So you really can't do this yourself. Call the landlord (if it is a rental) or whoever is in charge of common area maintenance (if you own your apartment). Even if you happen to own the entire building, you still need a licensed electrician to do the work.

All that being said, a couple of things for the more general case (e.g., if this was in a single-family home):

  • A wire is a single copper or aluminum conductor inside installation. It is typically identified by color.
  • A cable contains multiple wires, generally each one a different color, inside a an outer wrapping.

In this case, it appears you have 4 wires, not cables.

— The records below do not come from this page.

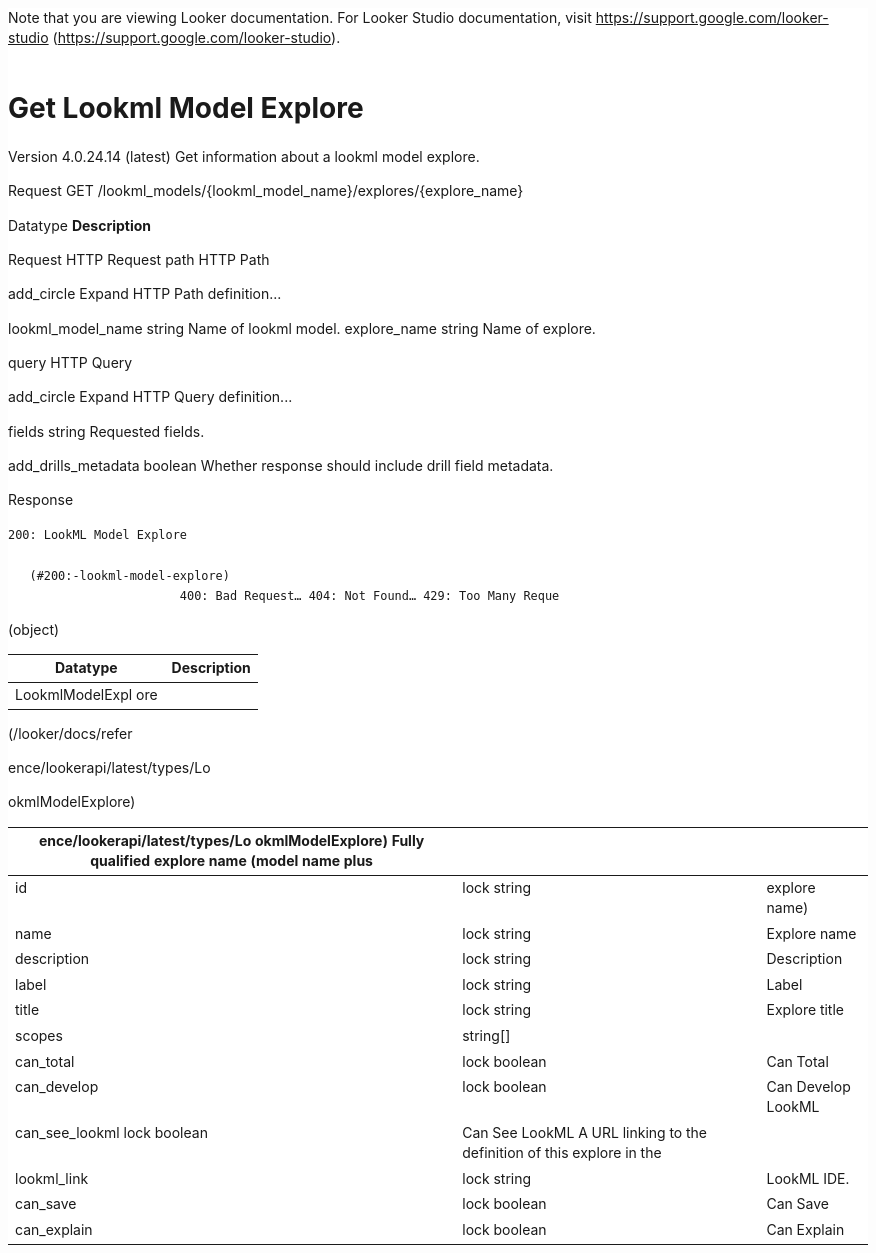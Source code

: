 Note that you are viewing Looker documentation. For Looker Studio documentation, visit https://support.google.com/looker-studio (https://support.google.com/looker-studio).

# Get Lookml Model Explore

Version 4.0.24.14 (latest)
Get information about a lookml model explore.

Request GET /lookml_models/{lookml_model_name}/explores/{explore_name}

Datatype **Description**

Request HTTP Request path HTTP Path

add_circle Expand HTTP Path definition...

lookml_model_name string Name of lookml model. explore_name string Name of explore.

query HTTP Query

add_circle Expand HTTP Query definition...

fields string Requested fields.

add_drills_metadata boolean Whether response should include drill field metadata.

Response

```
200: LookML Model Explore
                        
   (#200:-lookml-model-explore)
                        400: Bad Request… 404: Not Found… 429: Too Many Reque

```

(object)

| Datatype            | Description   |
|---------------------|---------------|
| LookmlModelExpl ore |               |

 (/looker/docs/refer

ence/lookerapi/latest/types/Lo

okmlModelExplore)

| ence/lookerapi/latest/types/Lo okmlModelExplore) Fully qualified explore name (model name plus                                    |                                                                                             |                                                             |
|------------------------------------|---------------------------------------------------------------------------------------------|-------------------------------------------------------------|
| id                                 | lock string                                                                                 | explore name)                                               |
| name                               | lock string                                                                                 | Explore name                                                |
| description                        | lock string                                                                                 | Description                                                 |
| label                              | lock string                                                                                 | Label                                                       |
| title                              | lock string                                                                                 | Explore title                                               |
| scopes                             | string[]                                                                                    |                                                             |
| can_total                          | lock boolean                                                                                | Can Total                                                   |
| can_develop                        | lock boolean                                                                                | Can Develop LookML                                          |
| can_see_lookml lock boolean        | Can See LookML A URL linking to the definition of this explore in the                       |                                                             |
| lookml_link                        | lock string                                                                                 | LookML IDE.                                                 |
| can_save                           | lock boolean                                                                                | Can Save                                                    |
| can_explain                        | lock boolean                                                                                | Can Explain                                                 |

The terminology does matter.

  • Always take pictures before doing any work, unless there is exactly one way to connect things (e.g., only 2 wires). That way for a straight switch replacement, which I suspect is the situation here, you can connect the way the previous switch was connected.

In this specific situation, you may be dealing with a 3-way/4-way switch configuration. (US terminology - it may be different in your location.) With a 3-way/4-way switch configuration, the first switch (e.g., bottom floor) will have "1 in, 2 travelers", the last switch (e.g., top floor) will have "2 travelers, 1 out" and all the other switches (e.g., middle floors) will have "2 travelers in, 2 travelers out". I mention that because that looks sort of like your diagram - i.e., all black wires as travelers in/out of a 4-way switch. But then again, you have a red wire out to the light, which if it is real does not match but might just be conceptual.

If this were a single-family home, I would ask for pictures and a lot more details. But since it is not, hire an electrician.